His mother died when Perkins was just seven – he never really knew her. “I was longing for love,” he said. “I was lonely – I was longing to be loved.” It was in a little holiness church in Pasadena that he encountered God – “he met my longing.”

Reciting the passage from Gal. 2:20, he noted that the Apostle Paul spoke of his own loneliness, declaring that he was able to live his life “only through faith in the son of God who loved me. That’s the message. It was the first time in my life that I realized I was loved by a holy God.”

And it is that same message that he believes the world so desperately needs today – that God loves each one of his creatures very deeply.

“Conversion is when you try to love that God back, he observed. “Paul felt that on the Damascus Road – he was apprehended by God’s love and spent his life trying to love him back. That’s what it means to be a Christian and to bring other people to that love.”

He recited a series of oppressive situations throughout the world where dictators have abused the people and impoverished them, chiding the U.S. for its role in propping up many of those governments. “We didn’t practice justice at home.”
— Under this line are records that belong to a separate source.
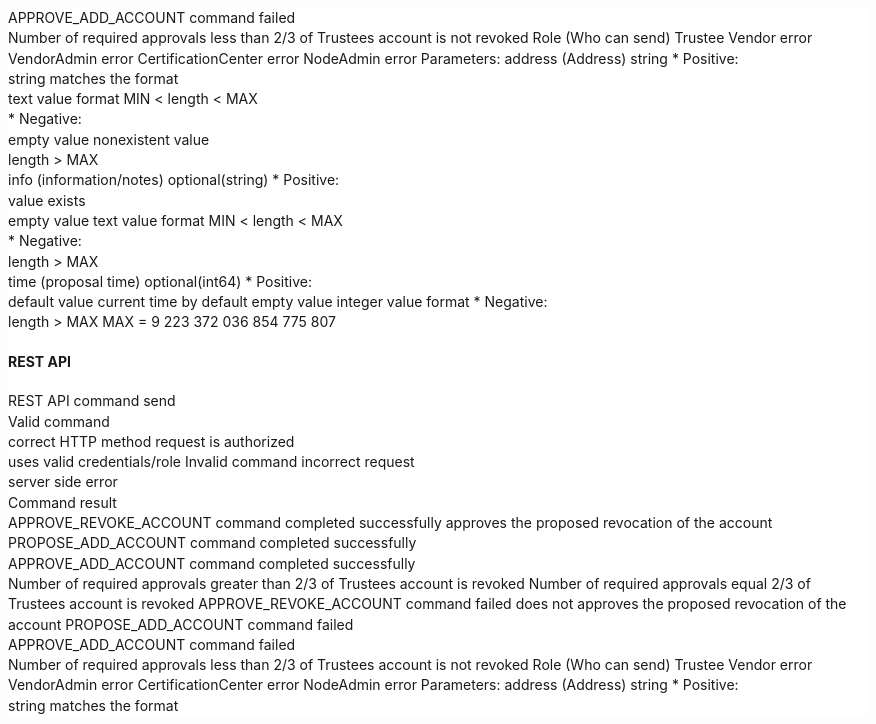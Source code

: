 APPROVE_ADD_ACCOUNT command failed	
Number of required approvals less than 2/3 of Trustees	account is not revoked
Role (Who can send)	
Trustee	
Vendor 	error
VendorAdmin 	error
CertificationCenter 	error
NodeAdmin 	error
Parameters:	
address (Address)	string 
     * Positive:	
string matches the format	
text value format
MIN < length < MAX	
     * Negative:	
empty value	
nonexistent value	
length > MAX	
info (information/notes)	optional(string)
     * Positive:	
value exists	
empty value	
text value format
MIN < length < MAX	
     * Negative:	
length > MAX	
time (proposal time)	optional(int64)
     * Positive:	
default value	current time by default
empty value	
integer value format
     * Negative:	
length > MAX	MAX = 9 223 372 036 854 775 807
#### REST API 	
REST API command send	
Valid command	
correct HTTP method	
request is authorized	
uses valid credentials/role	
Invalid command	
incorrect request	
server side error	
Сommand result	
APPROVE_REVOKE_ACCOUNT command completed successfully	approves the proposed revocation of the account
PROPOSE_ADD_ACCOUNT command completed successfully	
APPROVE_ADD_ACCOUNT command completed successfully	
Number of required approvals greater than 2/3 of Trustees	account is revoked
Number of required approvals equal 2/3 of Trustees	account is revoked
APPROVE_REVOKE_ACCOUNT command failed	does not approves the proposed revocation of the account
PROPOSE_ADD_ACCOUNT command failed	
APPROVE_ADD_ACCOUNT command failed	
Number of required approvals less than 2/3 of Trustees	account is not revoked
Role (Who can send)	
Trustee	
Vendor 	error
VendorAdmin 	error
CertificationCenter 	error
NodeAdmin 	error
Parameters:	
address (Address)	string 
     * Positive:	
string matches the format	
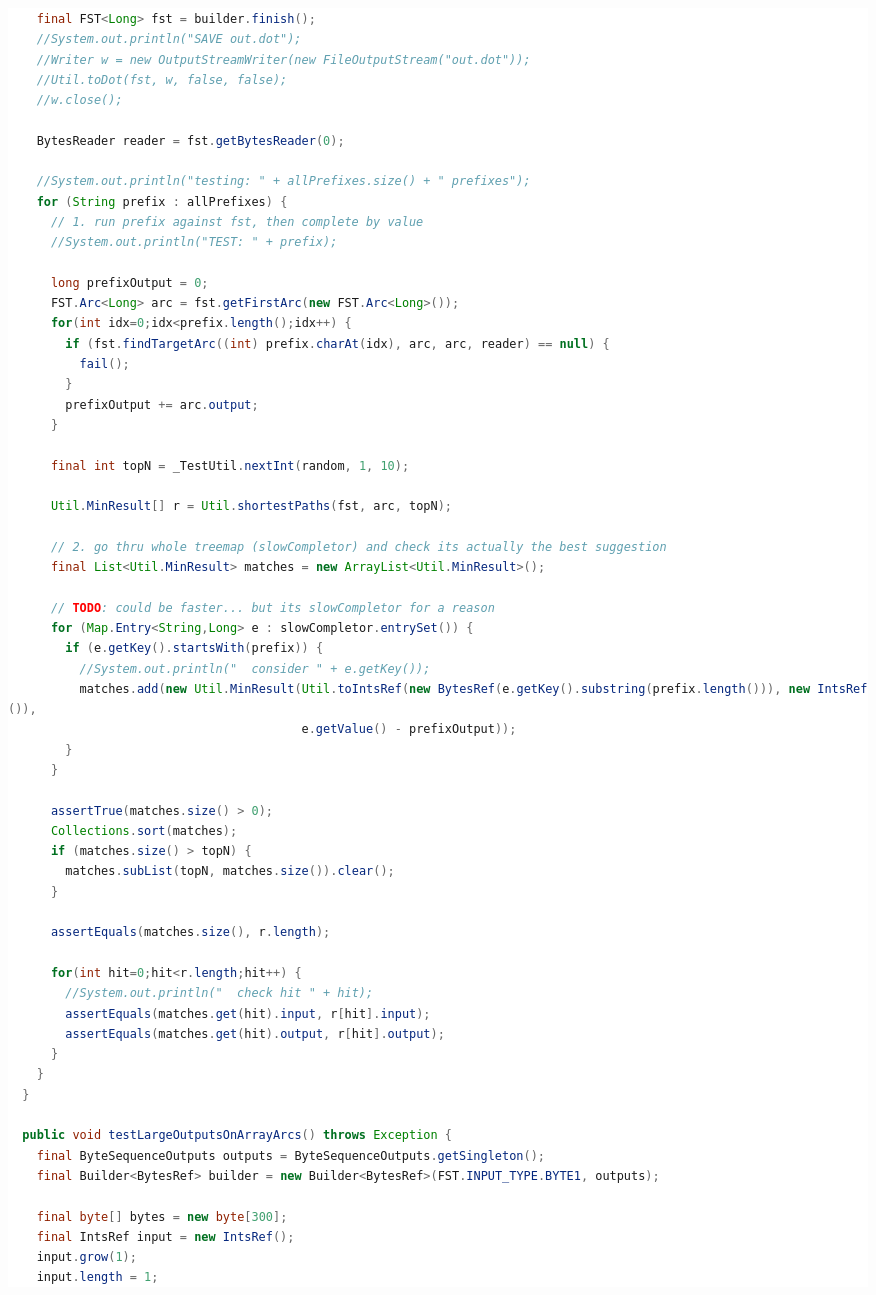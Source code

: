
 ```java
    final FST<Long> fst = builder.finish();
    //System.out.println("SAVE out.dot");
    //Writer w = new OutputStreamWriter(new FileOutputStream("out.dot"));
    //Util.toDot(fst, w, false, false);
    //w.close();
    
    BytesReader reader = fst.getBytesReader(0);
    
    //System.out.println("testing: " + allPrefixes.size() + " prefixes");
    for (String prefix : allPrefixes) {
      // 1. run prefix against fst, then complete by value
      //System.out.println("TEST: " + prefix);
    
      long prefixOutput = 0;
      FST.Arc<Long> arc = fst.getFirstArc(new FST.Arc<Long>());
      for(int idx=0;idx<prefix.length();idx++) {
        if (fst.findTargetArc((int) prefix.charAt(idx), arc, arc, reader) == null) {
          fail();
        }
        prefixOutput += arc.output;
      }

      final int topN = _TestUtil.nextInt(random, 1, 10);

      Util.MinResult[] r = Util.shortestPaths(fst, arc, topN);

      // 2. go thru whole treemap (slowCompletor) and check its actually the best suggestion
      final List<Util.MinResult> matches = new ArrayList<Util.MinResult>();

      // TODO: could be faster... but its slowCompletor for a reason
      for (Map.Entry<String,Long> e : slowCompletor.entrySet()) {
        if (e.getKey().startsWith(prefix)) {
          //System.out.println("  consider " + e.getKey());
          matches.add(new Util.MinResult(Util.toIntsRef(new BytesRef(e.getKey().substring(prefix.length())), new IntsRef()),
                                         e.getValue() - prefixOutput));
        }
      }

      assertTrue(matches.size() > 0);
      Collections.sort(matches);
      if (matches.size() > topN) {
        matches.subList(topN, matches.size()).clear();
      }

      assertEquals(matches.size(), r.length);

      for(int hit=0;hit<r.length;hit++) {
        //System.out.println("  check hit " + hit);
        assertEquals(matches.get(hit).input, r[hit].input);
        assertEquals(matches.get(hit).output, r[hit].output);
      }
    }
  }

  public void testLargeOutputsOnArrayArcs() throws Exception {
    final ByteSequenceOutputs outputs = ByteSequenceOutputs.getSingleton();
    final Builder<BytesRef> builder = new Builder<BytesRef>(FST.INPUT_TYPE.BYTE1, outputs);

    final byte[] bytes = new byte[300];
    final IntsRef input = new IntsRef();
    input.grow(1);
    input.length = 1;
```
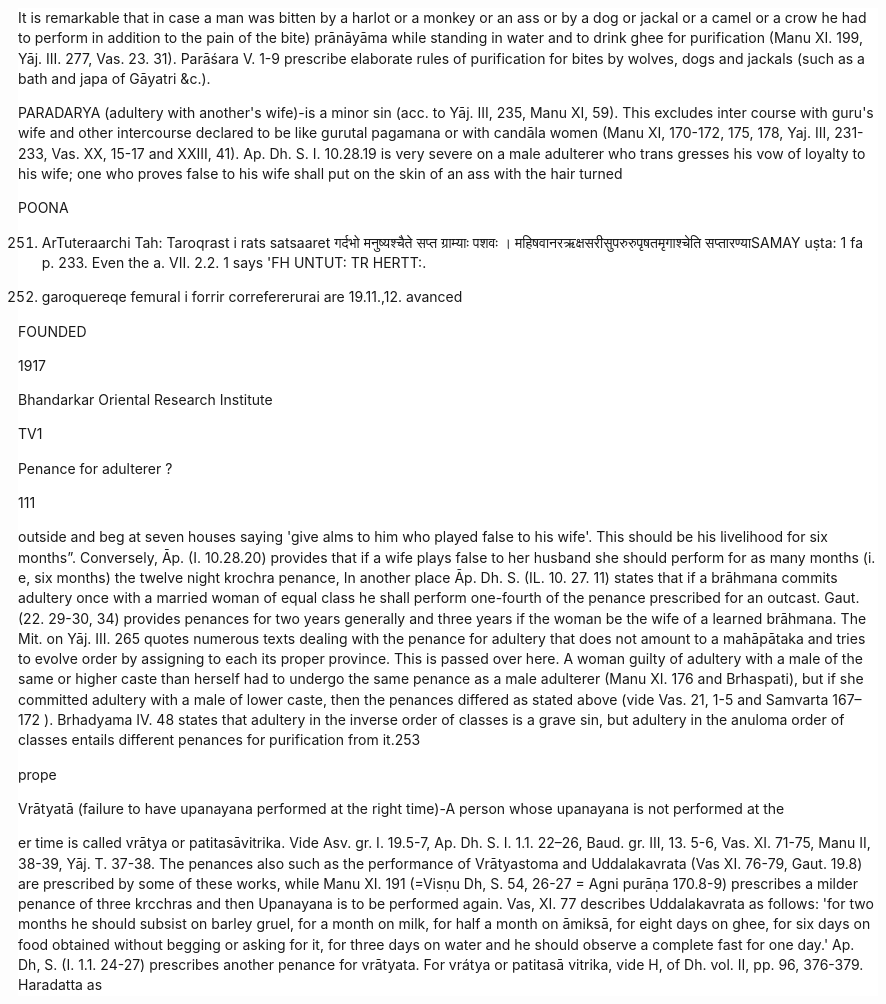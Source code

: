 It is remarkable that in case a man was bitten by a harlot or a monkey or an ass or by a dog or jackal or a camel or a crow he had to perform in addition to the pain of the bite) prānāyāma while standing in water and to drink ghee for purification (Manu XI. 199, Yāj. III. 277, Vas. 23. 31). Parāśara V. 1-9 prescribe elaborate rules of purification for bites by wolves, dogs and jackals (such as a bath and japa of Gāyatri &c.).

PARADARYA (adultery with another's wife)-is a minor sin (acc. to Yāj. III, 235, Manu XI, 59). This excludes inter course with guru's wife and other intercourse declared to be like gurutal pagamana or with candāla women (Manu XI, 170-172, 175, 178, Yaj. III, 231-233, Vas. XX, 15-17 and XXIII, 41). Ap. Dh. S. I. 10.28.19 is very severe on a male adulterer who trans gresses his vow of loyalty to his wife; one who proves false to his wife shall put on the skin of an ass with the hair turned

POONA

251. ArTuteraarchi Tah: Taroqrast i rats satsaaret गर्दभो मनुष्यश्चैते सप्त ग्राम्याः पशवः । महिषवानरऋक्षसरीसुपरुरुपृषतमृगाश्चेति सप्तारण्याSAMAY uṣta: 1 fa p. 233. Even the a. VII. 2.2. 1 says 'FH UNTUT: TR HERTT:.

252. garoquereqe femural i forrir correfererurai are 19.11.,12. avanced

FOUNDED

1917

Bhandarkar Oriental Research Institute

TV1

Penance for adulterer ?

111

outside and beg at seven houses saying 'give alms to him who played false to his wife'. This should be his livelihood for six months”. Conversely, Āp. (I. 10.28.20) provides that if a wife plays false to her husband she should perform for as many months (i. e, six months) the twelve night krochra penance, In another place Āp. Dh. S. (IL. 10. 27. 11) states that if a brāhmana commits adultery once with a married woman of equal class he shall perform one-fourth of the penance prescribed for an outcast. Gaut. (22. 29-30, 34) provides penances for two years generally and three years if the woman be the wife of a learned brāhmana. The Mit. on Yāj. III. 265 quotes numerous texts dealing with the penance for adultery that does not amount to a mahāpātaka and tries to evolve order by assigning to each its proper province. This is passed over here. A woman guilty of adultery with a male of the same or higher caste than herself had to undergo the same penance as a male adulterer (Manu XI. 176 and Brhaspati), but if she committed adultery with a male of lower caste, then the penances differed as stated above (vide Vas. 21, 1-5 and Samvarta 167–172 ). Brhadyama IV. 48 states that adultery in the inverse order of classes is a grave sin, but adultery in the anuloma order of classes entails different penances for purification from it.253

prope

Vrātyatā (failure to have upanayana performed at the right time)-A person whose upanayana is not performed at the

er time is called vrātya or patitasāvitrika. Vide Asv. gr. I. 19.5-7, Ap. Dh. S. I. 1.1. 22–26, Baud. gr. III, 13. 5-6, Vas. XI. 71-75, Manu II, 38-39, Yāj. T. 37-38. The penances also such as the performance of Vrātyastoma and Uddalakavrata (Vas XI. 76-79, Gaut. 19.8) are prescribed by some of these works, while Manu XI. 191 (=Visṇu Dh, S. 54, 26-27 = Agni purāṇa 170.8-9) prescribes a milder penance of three krcchras and then Upanayana is to be performed again. Vas, XI. 77 describes Uddalakavrata as follows: 'for two months he should subsist on barley gruel, for a month on milk, for half a month on āmiksā, for eight days on ghee, for six days on food obtained without begging or asking for it, for three days on water and he should observe a complete fast for one day.' Ap. Dh, S. (I. 1.1. 24-27) prescribes another penance for vrātyata. For vrátya or patitasā vitrika, vide H, of Dh. vol. II, pp. 96, 376-379. Haradatta as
He also decried what he sees as a crisis of leadership and a lack of prophetic voices.

“Our own self interests and greed have closed off that prophetic voice,” he suggested. “The only person in the Bible who was called a fool was the one who hoarded everything for himself.”

He finds it disturbing how the U.S. government provided all of the massive financial bailouts, and yet one man individually earned $5 billion off the faltering economic system. “We have a system of greed that is out of control – the greed of Wall Street pulled the whole world down,” he said. “Stewardship is a justice issue.”

Where are the prophetic voices to challenge that system, he asks, quickly adding that justice is in reality a justice issue?

“Some people have problems dealing with justice,” he notes. “It’s sort of a ‘tack-on’ to the gospel for many. We are justified by Christ’s sacrifice. The gospel is an explanation of God’s justice and how he went about the redemption process. This just God justified you and me and loves all of us equally.” The opposite is injustice – excluding others, he said.

Perkins learned later in life that his mother had died from malnutrition – “she didn’t have enough to eat.” Now at age 80, he says he thinks often about meeting her some day and wondering what she will say to him. Noting all of the blessings he has enjoyed in life – a good education, speaking engagements and successful ministries – he says that in the end, he hopes that he simply will be found to have been a good servant.

But, he confessed, he worries she may look past all of his accomplishments and ask instead, “What did you do for mothers like me? Did you use your influence well?”

“We need to plant a new style of church,” he said, returning to his opening theme. “We know the problem . . . and we have the solution in the Bible. I want to see churches planted in communities of need.”

He spoke of the dangers of mega churches, suggesting they often can draw people out of their own neighborhoods to participate in worship some distance away. “They worship, but they do not always go back into their neighborhoods to serve. Bigness is not necessarily better.”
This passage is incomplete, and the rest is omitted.